Passados uns anos, recebe
o seu “Master” em mecânica
industrial.
Muito antes de terminar
o seu “Master” em mecânica
industrial, já fazia parte do Departamento de Projectos da
referida multinacional, conforme subia nos estudos, subia em
posição, os mais importantes projectos para eliminação de
poluição, tanto sonora como física, ou para poupar energia e que
davam mais eficiência na produção de quase toda a multinacional,
tinham a sua assinatura. Tinha ideias inovadoras que lhe
conferiram alguns prémios.
Transformou bombas de água,
que antes eram lubrificadas a
óleo e contaminavam todo o
produto, a serem lubrificadas
com a mesma água, que faziam
girar dentro de si. Construiu
altos fornos, a gás ou
eléctricos, que com a mesma
dimensão, produziam três vezes
mais produto, simplificava
sistemas de produção, aumentando
a sua produtividade.
O Tony construía os seus
próprios modelos de ensaio, ele mesmo assumia a
responsabilidade, ia para a área de trabalho, debaixo de
temperaturas altíssimas, sem parar a produção, muitas vezes com
risco da própria vida, mas isso não o incomodava, pois já tinha
estado em zona de guerra.
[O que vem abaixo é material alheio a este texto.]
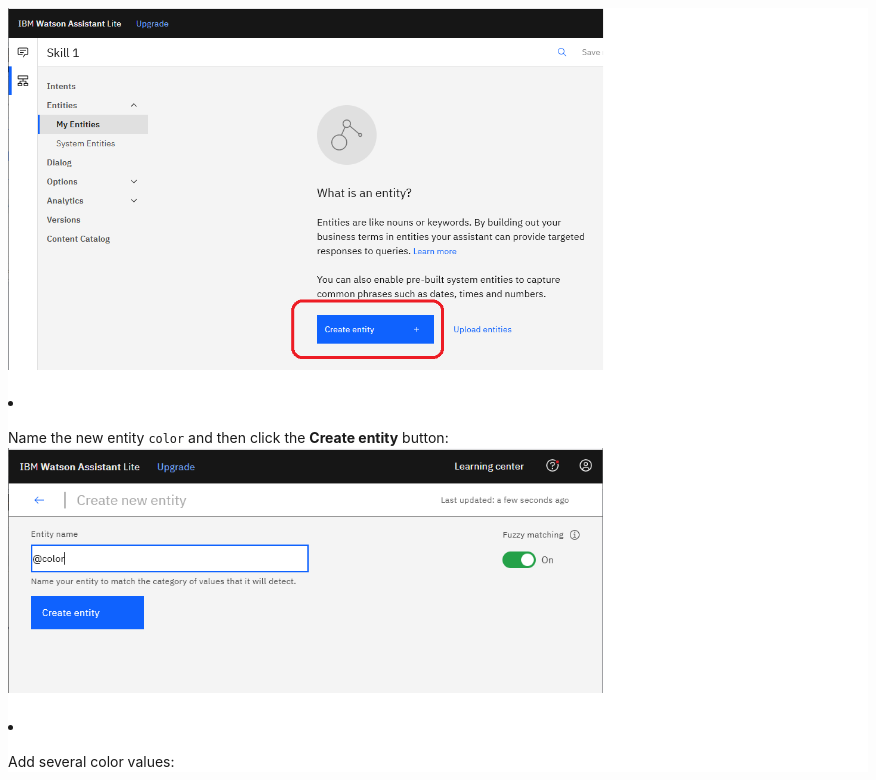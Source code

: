 <img src="images/create-entity-1.png" width="600"></p>
</li>
<li>
<p>Name the new entity <code>color</code> and then click the <b>Create entity</b> button:<br/>
<img src="images/create-entity-2.png" width="600"></p>
</li>
<li>
<p>Add several color values:<br/>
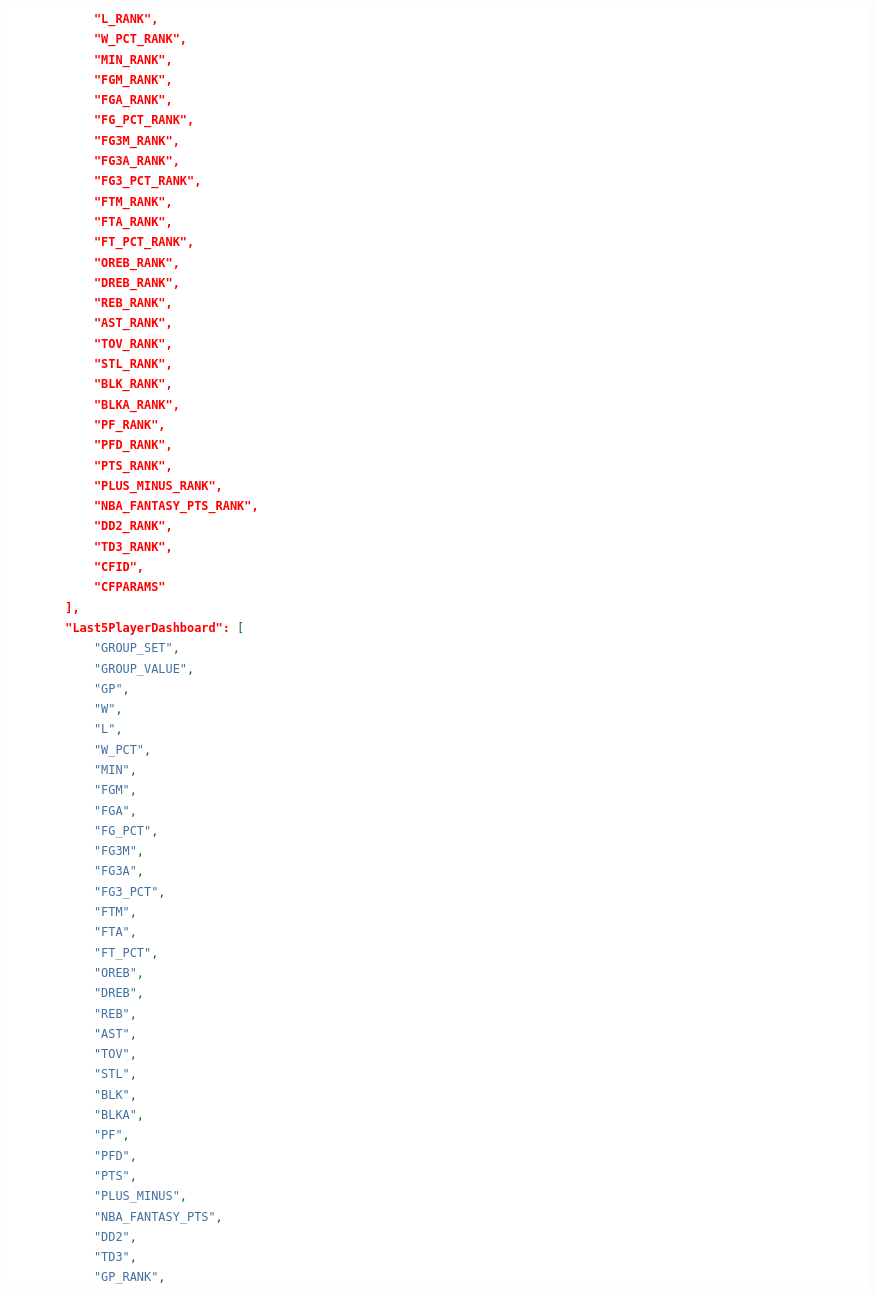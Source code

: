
 ```json
            "L_RANK",
            "W_PCT_RANK",
            "MIN_RANK",
            "FGM_RANK",
            "FGA_RANK",
            "FG_PCT_RANK",
            "FG3M_RANK",
            "FG3A_RANK",
            "FG3_PCT_RANK",
            "FTM_RANK",
            "FTA_RANK",
            "FT_PCT_RANK",
            "OREB_RANK",
            "DREB_RANK",
            "REB_RANK",
            "AST_RANK",
            "TOV_RANK",
            "STL_RANK",
            "BLK_RANK",
            "BLKA_RANK",
            "PF_RANK",
            "PFD_RANK",
            "PTS_RANK",
            "PLUS_MINUS_RANK",
            "NBA_FANTASY_PTS_RANK",
            "DD2_RANK",
            "TD3_RANK",
            "CFID",
            "CFPARAMS"
        ],
        "Last5PlayerDashboard": [
            "GROUP_SET",
            "GROUP_VALUE",
            "GP",
            "W",
            "L",
            "W_PCT",
            "MIN",
            "FGM",
            "FGA",
            "FG_PCT",
            "FG3M",
            "FG3A",
            "FG3_PCT",
            "FTM",
            "FTA",
            "FT_PCT",
            "OREB",
            "DREB",
            "REB",
            "AST",
            "TOV",
            "STL",
            "BLK",
            "BLKA",
            "PF",
            "PFD",
            "PTS",
            "PLUS_MINUS",
            "NBA_FANTASY_PTS",
            "DD2",
            "TD3",
            "GP_RANK",
```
Algumas vezes tinha sucesso e provava
algo, outras não tinha sucesso, mas ele sabia que essa
experiência mal sucedida tinha sido
positiva para si, pois ficava a saber que
desse modo não era a boa maneira
de alterar o sistema, tinha que ser
algo diferente, mas não daquela
maneira.
Quando começava num projecto e
via que podia ter algum sucesso, só
terminava quando o novo sistema
estivesse a funcionar. Se tudo
corria bem e a alteração no sistema
funcionava perfeitamente, era tudo
normal e o trabalho do Tony era
quase ignorado, muitas vezes
diziam que era pago para isso, no
entanto, a multinacional ia poupar
milhões de dólares no futuro,
poupando energia, mais eficiência, menos mão de obra e o produto
com melhor acabamento.
Se acabava um projecto, que não tivesse sido tão bem
sucedido e fosse necessário algum ajustamento, era um grande
problema, diziam que o Tony não sabia o que andava a fazer,
pois estava a atrasar a produção e havia prejuízo de milhares de
dólares por minuto!
E alguns até diziam:
- Porque é que o Tony não se encarrega do sindicato e
deixa os projectos e inovações em paz?
Pois o Tony, tal como quando vivia na sua aldeia do Vale do
Ninho d’Águia, “era do contra”, pois não podia ver injustiças,
agora nos Estados Unidos também era representante da
United Steelworkers of
America, onde durante trinta
anos foi proposto e eleito para diversos cargos que
desempenhou com a maior
honestidade, muitas vezes
defendendo alguns na barra
de um tribunal, a quem a
sorte pouco ou nada sorriu.
Era uma guerra e uma pressão
o seu dia a dia, mas que pouco o incomodava, pois tinha passado
dois anos num aquartelamento em Mansoa, num verdadeiro cenário
de guerra e sobreviveu.
O que veio a seguir, foram coisas que qualquer um de nós,
sendo ou não emigrante, passou com mais ou menos sacrifícios.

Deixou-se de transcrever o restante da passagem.